▶ Problem requirements: What you produce should be an exact transcription of the data, minus any pictures.

▶ Data items:
........
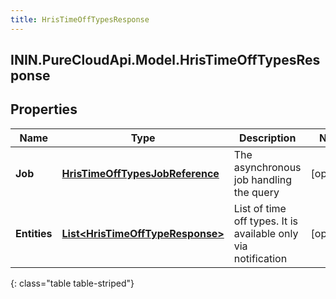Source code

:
 ```yaml
---
title: HrisTimeOffTypesResponse
---
```

## ININ.PureCloudApi.Model.HrisTimeOffTypesResponse

## Properties

|Name | Type | Description | Notes|
|------------ | ------------- | ------------- | -------------|
| **Job** | [**HrisTimeOffTypesJobReference**](HrisTimeOffTypesJobReference.html) | The asynchronous job handling the query | [optional] |
| **Entities** | [**List&lt;HrisTimeOffTypeResponse&gt;**](HrisTimeOffTypeResponse.html) | List of time off types. It is available only via notification | [optional] |
{: class="table table-striped"}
........
▶ The completed task:
Source code

:
 ```yaml
---
title: HrisTimeOffTypesResponse
---
```

## ININ.PureCloudApi.Model.HrisTimeOffTypesResponse

## Properties

|Name | Type | Description | Notes|
|------------ | ------------- | ------------- | -------------|
| **Job** | [**HrisTimeOffTypesJobReference**](HrisTimeOffTypesJobReference.html) | The asynchronous job handling the query | [optional] |
| **Entities** | [**List&lt;HrisTimeOffTypeResponse&gt;**](HrisTimeOffTypeResponse.html) | List of time off types. It is available only via notification | [optional] |
{: class="table table-striped"}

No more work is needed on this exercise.